An article written in the occasion of the Charlie Gard case…

The cosmos is an evil place.

This is the harsh reality today. And anyone not admitting it, is either lucky enough to have temporarily avoided that evil, stupid or part of that evil.

We live in the age of death. Not death in the sense of physically dying. This was always the case. And all we had to do was to accept it. But a spiritual death.

We are in the age of euthanasia justified by the notion of “human dignity”. As if all those people who die every passing minute have non. We live in the age of killing babies, where the murder is named “termination” and the “right to my body” is misinterpreted as a right to destroy another person into pieces and suck him into a vacuum only because you prefer drinking mojitos at Mykonos without anyone annoying you. We live in the age of childless leaders, who prefer to adopt dogs rather than human children who suffer. We live in the age of society destroying the notion of family, thus sentencing the souls of young child into a life of misery, just in order to be regarded as “progressive”. And this happens at the same time when pedophilia is starting to be considered acceptable in the name of the “enlightenment” of our “modern” society. We live in the age of hospitals and courts deciding who lives and who dies, all in the name of some nicely named “right”. We live in the era where people believe in science, which in turns believes humans as spiritual beings do not exist…

God is dead.

He used to Be among us. But we killed him.
Because we were part of Him as well.
And we could thus kill Him with our own actions if we wished so.

God is dead.

And no, this is not something to celebrate about.
Charlie is in his cot now. Don’t cry anymore…
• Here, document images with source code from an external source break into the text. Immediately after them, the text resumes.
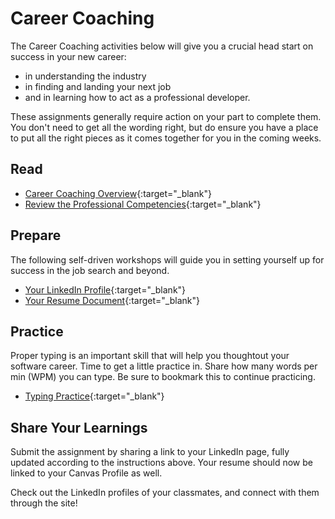 # Career Coaching

The Career Coaching activities below will give you a crucial head start on success in your new career:

- in understanding the industry
- in finding and landing your next job
- and in learning how to act as a professional developer.

These assignments generally require action on your part to complete them. You don't need to get all the wording right, but do ensure you have a place to put all the right pieces as it comes together for you in the coming weeks.

## Read

- [Career Coaching Overview](https://codefellows.github.io/common_curriculum/career_coaching/){:target="_blank"}
- [Review the Professional Competencies](https://codefellows.github.io/common_curriculum/career_coaching/common/professional-competencies){:target="_blank"}

## Prepare

The following self-driven workshops will guide you in setting yourself up for success in the job search and beyond.

- [Your LinkedIn Profile](https://codefellows.github.io/common_curriculum/career_coaching/201/prepare-your-linkedin){:target="_blank"}
- [Your Resume Document](https://codefellows.github.io/common_curriculum/career_coaching/102/prepare-your-resume){:target="_blank"}

## Practice

Proper typing is an important skill that will help you thoughtout your software career. Time to get a little practice in. Share how many words per min (WPM) you can type. Be sure to bookmark this to continue practicing.

- [Typing Practice](https://www.keybr.com/){:target="_blank"}

## Share Your Learnings

Submit the assignment by sharing a link to your LinkedIn page, fully updated according to the instructions above. Your resume should now be linked to your Canvas Profile as well.

Check out the LinkedIn profiles of your classmates, and connect with them through the site!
Against Enlightenment: The Enlightenment was not light. The Enlightenment is darkness.

Since as early as 17th century – the era of René Descartes and Benedict De Spinoza – opposition to the church and faith in “logic” was starting to be the new fashion. [1] Later on, in an era of revolutions during the 1789-1848 period, the reaction to the secular powers became synonym to reaction to the church as well, since the latter had been closely related to the first for so long. [2] Finally and after many “battles”, science finally seemed to have “won”. Everyone cheered. Together with the democratization of the world, the rise of atomism and the obviation of the privileges of the few, the church was defeated. The masses had – at last – a saying in how things were going to be in the world. And it was going to be a “logical” world at last!

But…

Was the Enlightenment enlightenment or just a… blackout? How many times had the masses the correct answer to ANY philosophical problem? What will we see if we look at the history of human civilization? Did the world “suddenly” progress in the 19th century or did we progress thousands of year ago and ever since we are in a constant decay?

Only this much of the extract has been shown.